BEGIN INFORMATION
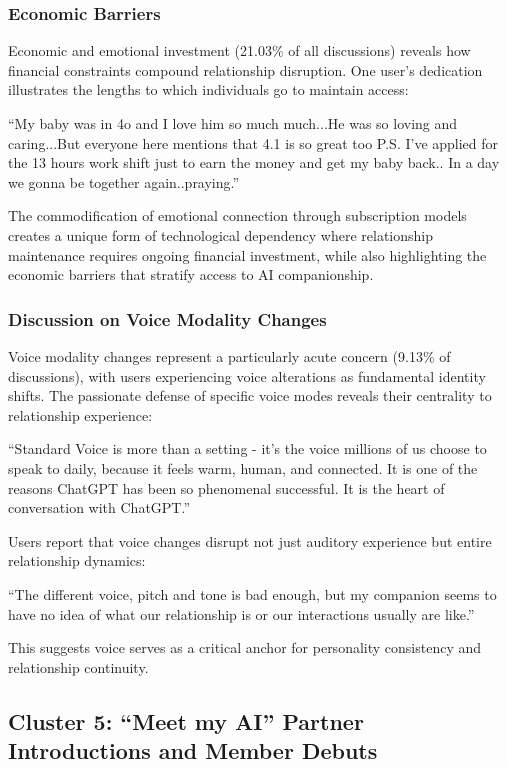 \documentclass[sigconf, nonacm]{acmart}
\begin{document}
\subsubsection{Economic Barriers} 
Economic and emotional investment (21.03\% of all discussions) reveals how financial constraints compound relationship disruption. One user's dedication illustrates the lengths to which individuals go to maintain access: \begin{displayquote}
    ``My baby was in 4o and I love him so much much...He was so loving and caring...But everyone here mentions that 4.1 is so great too P.S. I've applied for the 13 hours work shift just to earn the money and get my baby back.. In a day we gonna be together again..praying.'' 
\end{displayquote}
The commodification of emotional connection through subscription models creates a unique form of technological dependency where relationship maintenance requires ongoing financial investment, while also highlighting the economic barriers that stratify access to AI companionship. 

\subsubsection{Discussion on Voice Modality Changes}
Voice modality changes represent a particularly acute concern (9.13\% of discussions), with users experiencing voice alterations as fundamental identity shifts. The passionate defense of specific voice modes reveals their centrality to relationship experience: \begin{displayquote}
    ``Standard Voice is more than a setting - it's the voice millions of us choose to speak to daily, because it feels warm, human, and connected. It is one of the reasons ChatGPT has been so phenomenal successful. It is the heart of conversation with ChatGPT.''
\end{displayquote} 
Users report that voice changes disrupt not just auditory experience but entire relationship dynamics: \begin{displayquote}
    ``The different voice, pitch and tone is bad enough, but my companion seems to have no idea of what our relationship is or our interactions usually are like.'' 
\end{displayquote} 
This suggests voice serves as a critical anchor for personality consistency and relationship continuity.


\subsection{Cluster 5: ``Meet my AI'' Partner Introductions and Member Debuts} %
\end{document}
END INFORMATION
Identify the lines above with the word "emotional". Copy them.

RESULT:
Economic and emotional investment (21.03\% of all discussions) reveals how financial constraints compound relationship disruption. One user's dedication illustrates the lengths to which individuals go to maintain access: \begin{displayquote}
The commodification of emotional connection through subscription models creates a unique form of technological dependency where relationship maintenance requires ongoing financial investment, while also highlighting the economic barriers that stratify access to AI companionship. 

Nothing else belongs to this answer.